* **PROBLEM TO SOLVE**: Ignoring the pictures, repeat every entry below exactly as it appears.

* **EXTRACTED DATA**:
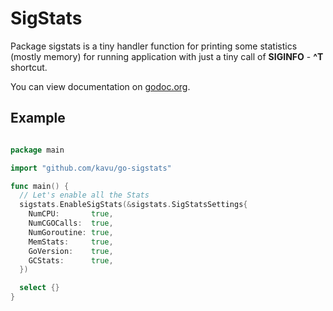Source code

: # SigStats

Package sigstats is a tiny handler function for printing some statistics (mostly memory) for running application with just a tiny call of **SIGINFO** - **^T** shortcut.

You can view documentation on [godoc.org](http://godoc.org/github.com/kavu/go-sigstats "go-sigstats documentation").

## Example

```go

package main

import "github.com/kavu/go-sigstats"

func main() {
  // Let's enable all the Stats
  sigstats.EnableSigStats(&sigstats.SigStatsSettings{
    NumCPU:       true,
    NumCGOCalls:  true,
    NumGoroutine: true,
    MemStats:     true,
    GoVersion:    true,
    GCStats:      true,
  })

  select {}
}
```
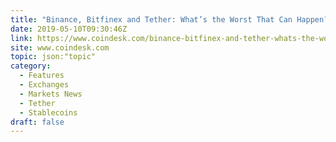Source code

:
 ```yaml
---
title: "Binance, Bitfinex and Tether: What’s the Worst That Can Happen?"
date: 2019-05-10T09:30:46Z
link: https://www.coindesk.com/binance-bitfinex-and-tether-whats-the-worst-that-can-happen?utm_medium=RSS&utm_source=hune
site: www.coindesk.com
topic: json:"topic"
category:
  - Features
  - Exchanges
  - Markets News
  - Tether
  - Stablecoins
draft: false
---
```

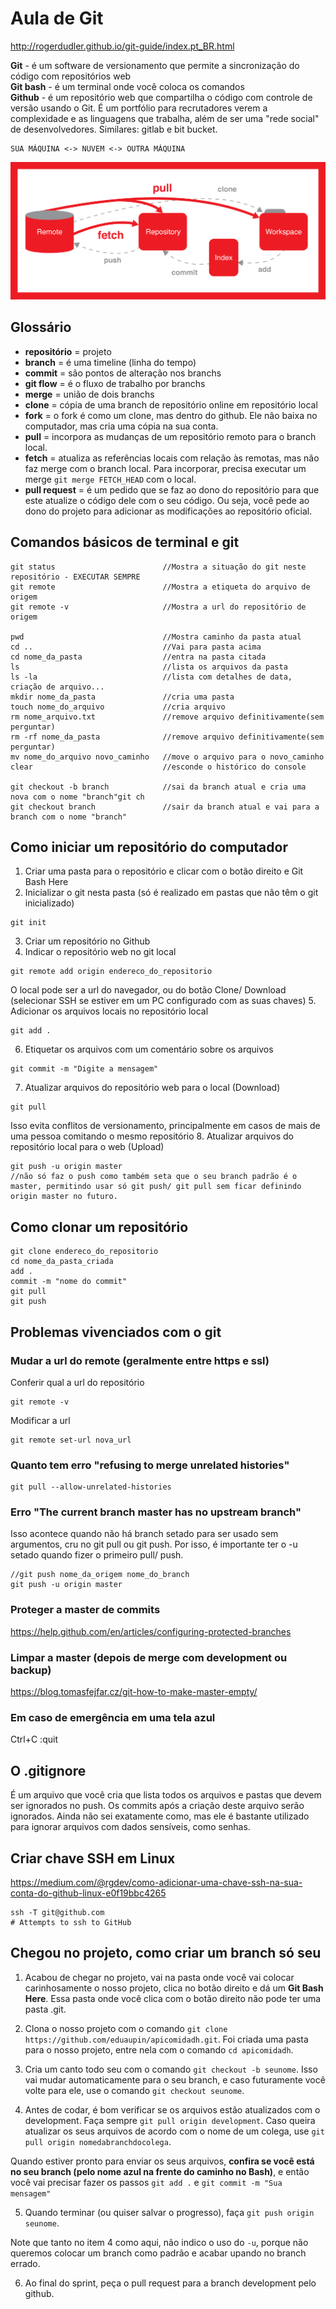 # Aula de Git

http://rogerdudler.github.io/git-guide/index.pt_BR.html

**Git** - é um software de versionamento que permite a sincronização do código com repositórios web\
**Git bash** - é um terminal onde você coloca os comandos\
**Github** - é um repositório web que compartilha o código com controle de versão usando o Git. É um portfólio para recrutadores verem a complexidade e as linguagens que trabalha, além de ser uma "rede social" de desenvolvedores. Similares: gitlab e bit bucket.

```
SUA MÁQUINA <-> NUVEM <-> OUTRA MÁQUINA
```

![Como funciona o git](git.png)

## Glossário

- **repositório** = projeto
- **branch** = é uma timeline (linha do tempo)
- **commit** = são pontos de alteração nos branchs
- **git flow** = é o fluxo de trabalho por branchs
- **merge** = união de dois branchs
- **clone** = cópia de uma branch de repositório online em repositório local
- **fork** = o fork é como um clone, mas dentro do github. Ele não baixa no computador, mas cria uma cópia na sua conta.
- **pull** = incorpora as mudanças de um repositório remoto para o branch local.
- **fetch** = atualiza as referências locais com relação às remotas, mas não faz merge com o branch local. Para incorporar, precisa executar um merge `git merge FETCH_HEAD` com o local.
- **pull request** = é um pedido que se faz ao dono do repositório para que este atualize o código dele com o seu código. Ou seja, você pede ao dono do projeto para adicionar as modificações ao repositório oficial.

## Comandos básicos de terminal e git

```
git status                        //Mostra a situação do git neste repositório - EXECUTAR SEMPRE
git remote                        //Mostra a etiqueta do arquivo de origem
git remote -v                     //Mostra a url do repositório de origem

pwd                               //Mostra caminho da pasta atual
cd ..                             //Vai para pasta acima
cd nome_da_pasta                  //entra na pasta citada
ls                                //lista os arquivos da pasta
ls -la                            //lista com detalhes de data, criação de arquivo...
mkdir nome_da_pasta               //cria uma pasta
touch nome_do_arquivo             //cria arquivo
rm nome_arquivo.txt               //remove arquivo definitivamente(sem perguntar)
rm -rf nome_da_pasta              //remove arquivo definitivamente(sem perguntar)
mv nome_do_arquivo novo_caminho   //move o arquivo para o novo_caminho
clear                             //esconde o histórico do console

git checkout -b branch            //sai da branch atual e cria uma nova com o nome "branch"git ch
git checkout branch               //sair da branch atual e vai para a branch com o nome "branch"
```

## Como iniciar um repositório do computador
1. Criar uma pasta para o repositório e clicar com o botão direito e Git Bash Here
2. Inicializar o git nesta pasta (só é realizado em pastas que não têm o git inicializado)
```
git init
```
3. Criar um repositório no Github
4. Indicar o repositório web no git local
```
git remote add origin endereco_do_repositorio
```
O local pode ser a url do navegador, ou do botão Clone/ Download (selecionar SSH se estiver em um PC configurado com as suas chaves)
5. Adicionar os arquivos locais no repositório local
```
git add .
```
6. Etiquetar os arquivos com um comentário sobre os arquivos
```
git commit -m "Digite a mensagem"
```
7. Atualizar arquivos do repositório web para o local (Download)
```
git pull
```
Isso evita conflitos de versionamento, principalmente em casos de mais de uma pessoa comitando o mesmo repositório
8. Atualizar arquivos do repositório local para o web (Upload)

```
git push -u origin master
//não só faz o push como também seta que o seu branch padrão é o master, permitindo usar só git push/ git pull sem ficar definindo origin master no futuro.
```

## Como clonar um repositório

```
git clone endereco_do_repositorio
cd nome_da_pasta_criada
add .
commit -m "nome do commit"
git pull
git push
```

## Problemas vivenciados com o git

### Mudar a url do remote (geralmente entre https e ssl)

Conferir qual a url do repositório
```
git remote -v
```

Modificar a url
```
git remote set-url nova_url
```

### Quanto tem erro "refusing to merge unrelated histories"

```
git pull --allow-unrelated-histories
```

### Erro "The current branch master has no upstream branch"

Isso acontece quando não há branch setado para ser usado sem argumentos, cru no git pull ou git push. Por isso, é importante ter o -u setado quando fizer o primeiro pull/ push. 

```
//git push nome_da_origem nome_do_branch
git push -u origin master
```

### Proteger a master de commits

https://help.github.com/en/articles/configuring-protected-branches

### Limpar a master (depois de merge com development ou backup)

https://blog.tomasfejfar.cz/git-how-to-make-master-empty/

### Em caso de emergência em uma tela azul
Ctrl+C :quit

## O .gitignore
É um arquivo que você cria que lista todos os arquivos e pastas que devem ser ignorados no push.
Os commits após a criação deste arquivo serão ignorados.
Ainda não sei exatamente como, mas ele é bastante utilizado para ignorar arquivos com dados sensíveis, como senhas.

## Criar chave SSH em Linux

https://medium.com/@rgdev/como-adicionar-uma-chave-ssh-na-sua-conta-do-github-linux-e0f19bbc4265

```
ssh -T git@github.com
# Attempts to ssh to GitHub
```

## Chegou no projeto, como criar um branch só seu

1. Acabou de chegar no projeto, vai na pasta onde você vai colocar carinhosamente o nosso projeto, clica no botão direito e dá um **Git Bash Here**. Essa pasta onde você clica com o botão direito não pode ter uma pasta .git.

2. Clona o nosso projeto com o comando `git clone https://github.com/eduaupin/apicomidadh.git`. Foi criada uma pasta para o nosso projeto, entre nela com o comando `cd apicomidadh`.

3. Cria um canto todo seu com o comando `git checkout -b seunome`. Isso vai mudar automaticamente para o seu branch, e caso futuramente você volte para ele, use o comando `git checkout seunome`.

4. Antes de codar, é bom verificar se os arquivos estão atualizados com o development. Faça sempre `git pull origin development`. Caso queira atualizar os seus arquivos de acordo com o nome de um colega, use `git pull origin nomedabranchdocolega`.

Quando estiver pronto para enviar os seus arquivos, **confira se você está no seu branch (pelo nome azul na frente do caminho no Bash)**, e então você vai precisar fazer os passos `git add .` e `git commit -m "Sua mensagem"`

5. Quando terminar (ou quiser salvar o progresso), faça `git push origin seunome`.

Note que tanto no item 4 como aqui, não indico o uso do `-u`, porque não queremos colocar um branch como padrão e acabar upando no branch errado.

6. Ao final do sprint, peça o pull request para a branch development pelo github.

* **WRITTEN REPLY**:
Source code

: # SigStats

Package sigstats is a tiny handler function for printing some statistics (mostly memory) for running application with just a tiny call of **SIGINFO** - **^T** shortcut.

You can view documentation on [godoc.org](http://godoc.org/github.com/kavu/go-sigstats "go-sigstats documentation").

## Example

```go

package main

import "github.com/kavu/go-sigstats"

func main() {
  // Let's enable all the Stats
  sigstats.EnableSigStats(&sigstats.SigStatsSettings{
    NumCPU:       true,
    NumCGOCalls:  true,
    NumGoroutine: true,
    MemStats:     true,
    GoVersion:    true,
    GCStats:      true,
  })

  select {}
}
```
Source code

:
 ```yaml
---
title: "Binance, Bitfinex and Tether: What’s the Worst That Can Happen?"
date: 2019-05-10T09:30:46Z
link: https://www.coindesk.com/binance-bitfinex-and-tether-whats-the-worst-that-can-happen?utm_medium=RSS&utm_source=hune
site: www.coindesk.com
topic: json:"topic"
category:
  - Features
  - Exchanges
  - Markets News
  - Tether
  - Stablecoins
draft: false
---
```

 # Aula de Git

http://rogerdudler.github.io/git-guide/index.pt_BR.html

**Git** - é um software de versionamento que permite a sincronização do código com repositórios web\
**Git bash** - é um terminal onde você coloca os comandos\
**Github** - é um repositório web que compartilha o código com controle de versão usando o Git. É um portfólio para recrutadores verem a complexidade e as linguagens que trabalha, além de ser uma "rede social" de desenvolvedores. Similares: gitlab e bit bucket.

```
SUA MÁQUINA <-> NUVEM <-> OUTRA MÁQUINA
```

![Como funciona o git](git.png)

## Glossário

- **repositório** = projeto
- **branch** = é uma timeline (linha do tempo)
- **commit** = são pontos de alteração nos branchs
- **git flow** = é o fluxo de trabalho por branchs
- **merge** = união de dois branchs
- **clone** = cópia de uma branch de repositório online em repositório local
- **fork** = o fork é como um clone, mas dentro do github. Ele não baixa no computador, mas cria uma cópia na sua conta.
- **pull** = incorpora as mudanças de um repositório remoto para o branch local.
- **fetch** = atualiza as referências locais com relação às remotas, mas não faz merge com o branch local. Para incorporar, precisa executar um merge `git merge FETCH_HEAD` com o local.
- **pull request** = é um pedido que se faz ao dono do repositório para que este atualize o código dele com o seu código. Ou seja, você pede ao dono do projeto para adicionar as modificações ao repositório oficial.

## Comandos básicos de terminal e git

```
git status                        //Mostra a situação do git neste repositório - EXECUTAR SEMPRE
git remote                        //Mostra a etiqueta do arquivo de origem
git remote -v                     //Mostra a url do repositório de origem

pwd                               //Mostra caminho da pasta atual
cd ..                             //Vai para pasta acima
cd nome_da_pasta                  //entra na pasta citada
ls                                //lista os arquivos da pasta
ls -la                            //lista com detalhes de data, criação de arquivo...
mkdir nome_da_pasta               //cria uma pasta
touch nome_do_arquivo             //cria arquivo
rm nome_arquivo.txt               //remove arquivo definitivamente(sem perguntar)
rm -rf nome_da_pasta              //remove arquivo definitivamente(sem perguntar)
mv nome_do_arquivo novo_caminho   //move o arquivo para o novo_caminho
clear                             //esconde o histórico do console

git checkout -b branch            //sai da branch atual e cria uma nova com o nome "branch"git ch
git checkout branch               //sair da branch atual e vai para a branch com o nome "branch"
```

## Como iniciar um repositório do computador
1. Criar uma pasta para o repositório e clicar com o botão direito e Git Bash Here
2. Inicializar o git nesta pasta (só é realizado em pastas que não têm o git inicializado)
```
git init
```
3. Criar um repositório no Github
4. Indicar o repositório web no git local
```
git remote add origin endereco_do_repositorio
```
O local pode ser a url do navegador, ou do botão Clone/ Download (selecionar SSH se estiver em um PC configurado com as suas chaves)
5. Adicionar os arquivos locais no repositório local
```
git add .
```
6. Etiquetar os arquivos com um comentário sobre os arquivos
```
git commit -m "Digite a mensagem"
```
7. Atualizar arquivos do repositório web para o local (Download)
```
git pull
```
Isso evita conflitos de versionamento, principalmente em casos de mais de uma pessoa comitando o mesmo repositório
8. Atualizar arquivos do repositório local para o web (Upload)

```
git push -u origin master
//não só faz o push como também seta que o seu branch padrão é o master, permitindo usar só git push/ git pull sem ficar definindo origin master no futuro.
```

## Como clonar um repositório

```
git clone endereco_do_repositorio
cd nome_da_pasta_criada
add .
commit -m "nome do commit"
git pull
git push
```

## Problemas vivenciados com o git

### Mudar a url do remote (geralmente entre https e ssl)

Conferir qual a url do repositório
```
git remote -v
```

Modificar a url
```
git remote set-url nova_url
```

### Quanto tem erro "refusing to merge unrelated histories"

```
git pull --allow-unrelated-histories
```

### Erro "The current branch master has no upstream branch"

Isso acontece quando não há branch setado para ser usado sem argumentos, cru no git pull ou git push. Por isso, é importante ter o -u setado quando fizer o primeiro pull/ push. 

```
//git push nome_da_origem nome_do_branch
git push -u origin master
```

### Proteger a master de commits

https://help.github.com/en/articles/configuring-protected-branches

### Limpar a master (depois de merge com development ou backup)

https://blog.tomasfejfar.cz/git-how-to-make-master-empty/

### Em caso de emergência em uma tela azul
Ctrl+C :quit

## O .gitignore
É um arquivo que você cria que lista todos os arquivos e pastas que devem ser ignorados no push.
Os commits após a criação deste arquivo serão ignorados.
Ainda não sei exatamente como, mas ele é bastante utilizado para ignorar arquivos com dados sensíveis, como senhas.

## Criar chave SSH em Linux

https://medium.com/@rgdev/como-adicionar-uma-chave-ssh-na-sua-conta-do-github-linux-e0f19bbc4265

```
ssh -T git@github.com
# Attempts to ssh to GitHub
```

## Chegou no projeto, como criar um branch só seu

1. Acabou de chegar no projeto, vai na pasta onde você vai colocar carinhosamente o nosso projeto, clica no botão direito e dá um **Git Bash Here**. Essa pasta onde você clica com o botão direito não pode ter uma pasta .git.

2. Clona o nosso projeto com o comando `git clone https://github.com/eduaupin/apicomidadh.git`. Foi criada uma pasta para o nosso projeto, entre nela com o comando `cd apicomidadh`.

3. Cria um canto todo seu com o comando `git checkout -b seunome`. Isso vai mudar automaticamente para o seu branch, e caso futuramente você volte para ele, use o comando `git checkout seunome`.

4. Antes de codar, é bom verificar se os arquivos estão atualizados com o development. Faça sempre `git pull origin development`. Caso queira atualizar os seus arquivos de acordo com o nome de um colega, use `git pull origin nomedabranchdocolega`.

Quando estiver pronto para enviar os seus arquivos, **confira se você está no seu branch (pelo nome azul na frente do caminho no Bash)**, e então você vai precisar fazer os passos `git add .` e `git commit -m "Sua mensagem"`

5. Quando terminar (ou quiser salvar o progresso), faça `git push origin seunome`.

Note que tanto no item 4 como aqui, não indico o uso do `-u`, porque não queremos colocar um branch como padrão e acabar upando no branch errado.

6. Ao final do sprint, peça o pull request para a branch development pelo github.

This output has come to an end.